Available records -

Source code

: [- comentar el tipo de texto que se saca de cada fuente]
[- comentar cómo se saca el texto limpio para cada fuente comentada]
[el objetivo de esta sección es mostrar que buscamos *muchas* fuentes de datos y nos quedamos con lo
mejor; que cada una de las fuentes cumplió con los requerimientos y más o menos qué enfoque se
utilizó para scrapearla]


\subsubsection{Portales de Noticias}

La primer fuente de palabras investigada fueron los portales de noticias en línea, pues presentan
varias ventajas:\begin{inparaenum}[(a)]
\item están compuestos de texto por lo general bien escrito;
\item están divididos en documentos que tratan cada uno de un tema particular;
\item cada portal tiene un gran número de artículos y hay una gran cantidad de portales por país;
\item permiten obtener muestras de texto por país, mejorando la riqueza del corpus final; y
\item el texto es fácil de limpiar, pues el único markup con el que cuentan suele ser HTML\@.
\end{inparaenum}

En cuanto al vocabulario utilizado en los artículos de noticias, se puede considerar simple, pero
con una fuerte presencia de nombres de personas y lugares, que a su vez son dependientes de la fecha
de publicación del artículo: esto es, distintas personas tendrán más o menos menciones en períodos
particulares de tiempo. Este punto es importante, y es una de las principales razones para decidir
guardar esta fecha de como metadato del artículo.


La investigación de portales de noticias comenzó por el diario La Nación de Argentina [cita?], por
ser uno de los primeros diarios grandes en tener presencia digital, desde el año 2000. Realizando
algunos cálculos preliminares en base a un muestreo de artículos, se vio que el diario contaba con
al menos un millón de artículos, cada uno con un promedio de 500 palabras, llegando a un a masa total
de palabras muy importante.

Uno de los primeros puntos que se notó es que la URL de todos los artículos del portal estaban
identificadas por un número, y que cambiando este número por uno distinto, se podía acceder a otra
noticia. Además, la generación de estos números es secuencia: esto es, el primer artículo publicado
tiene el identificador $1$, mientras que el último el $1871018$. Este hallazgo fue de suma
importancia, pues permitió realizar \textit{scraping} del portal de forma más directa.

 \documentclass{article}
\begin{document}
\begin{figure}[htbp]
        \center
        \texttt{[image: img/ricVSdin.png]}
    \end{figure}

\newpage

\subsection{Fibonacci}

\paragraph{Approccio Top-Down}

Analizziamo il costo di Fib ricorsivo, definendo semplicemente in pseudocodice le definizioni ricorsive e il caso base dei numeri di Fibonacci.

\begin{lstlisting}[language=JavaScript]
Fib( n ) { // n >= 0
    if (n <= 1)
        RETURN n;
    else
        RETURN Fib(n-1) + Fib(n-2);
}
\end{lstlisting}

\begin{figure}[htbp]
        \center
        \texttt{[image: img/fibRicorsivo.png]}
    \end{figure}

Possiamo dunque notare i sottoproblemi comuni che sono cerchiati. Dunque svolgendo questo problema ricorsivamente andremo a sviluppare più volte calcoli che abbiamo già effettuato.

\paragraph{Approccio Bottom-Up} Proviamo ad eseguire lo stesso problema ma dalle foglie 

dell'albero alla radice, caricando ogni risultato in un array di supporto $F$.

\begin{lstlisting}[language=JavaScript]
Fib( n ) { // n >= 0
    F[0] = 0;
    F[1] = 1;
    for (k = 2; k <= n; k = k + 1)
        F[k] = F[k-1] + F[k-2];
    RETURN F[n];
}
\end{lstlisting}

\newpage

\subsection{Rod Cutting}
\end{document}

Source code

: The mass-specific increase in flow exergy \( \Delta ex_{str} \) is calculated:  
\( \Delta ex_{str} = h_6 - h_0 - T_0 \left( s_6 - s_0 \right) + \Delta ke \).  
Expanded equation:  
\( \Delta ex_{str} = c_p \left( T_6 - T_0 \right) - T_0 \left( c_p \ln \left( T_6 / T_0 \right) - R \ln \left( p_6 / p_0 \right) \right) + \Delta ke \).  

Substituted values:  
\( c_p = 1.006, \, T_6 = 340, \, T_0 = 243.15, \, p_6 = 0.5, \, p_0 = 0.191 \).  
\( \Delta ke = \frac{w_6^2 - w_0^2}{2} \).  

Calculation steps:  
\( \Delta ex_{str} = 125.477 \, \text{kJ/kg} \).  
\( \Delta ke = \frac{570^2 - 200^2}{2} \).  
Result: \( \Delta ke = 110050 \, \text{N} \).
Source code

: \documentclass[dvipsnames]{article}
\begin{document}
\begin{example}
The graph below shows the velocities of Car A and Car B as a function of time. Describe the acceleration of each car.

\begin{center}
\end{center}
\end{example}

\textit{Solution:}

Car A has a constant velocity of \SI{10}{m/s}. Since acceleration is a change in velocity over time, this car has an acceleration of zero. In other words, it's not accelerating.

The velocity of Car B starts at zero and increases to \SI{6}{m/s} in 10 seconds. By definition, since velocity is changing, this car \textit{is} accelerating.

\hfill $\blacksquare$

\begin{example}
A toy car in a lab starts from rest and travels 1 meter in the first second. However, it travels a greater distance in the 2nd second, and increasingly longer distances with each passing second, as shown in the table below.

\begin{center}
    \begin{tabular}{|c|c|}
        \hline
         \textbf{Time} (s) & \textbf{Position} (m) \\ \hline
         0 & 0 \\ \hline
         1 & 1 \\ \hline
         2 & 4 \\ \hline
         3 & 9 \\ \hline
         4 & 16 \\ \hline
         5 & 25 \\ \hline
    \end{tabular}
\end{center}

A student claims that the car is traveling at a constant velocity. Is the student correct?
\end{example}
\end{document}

Activity - The lines holding the word "zero" are the answer. Find them in the entries and copy them.

Answer area -
Car A has a constant velocity of \SI{10}{m/s}. Since acceleration is a change in velocity over time, this car has an acceleration of zero. In other words, it's not accelerating.
The velocity of Car B starts at zero and increases to \SI{6}{m/s} in 10 seconds. By definition, since velocity is changing, this car \textit{is} accelerating.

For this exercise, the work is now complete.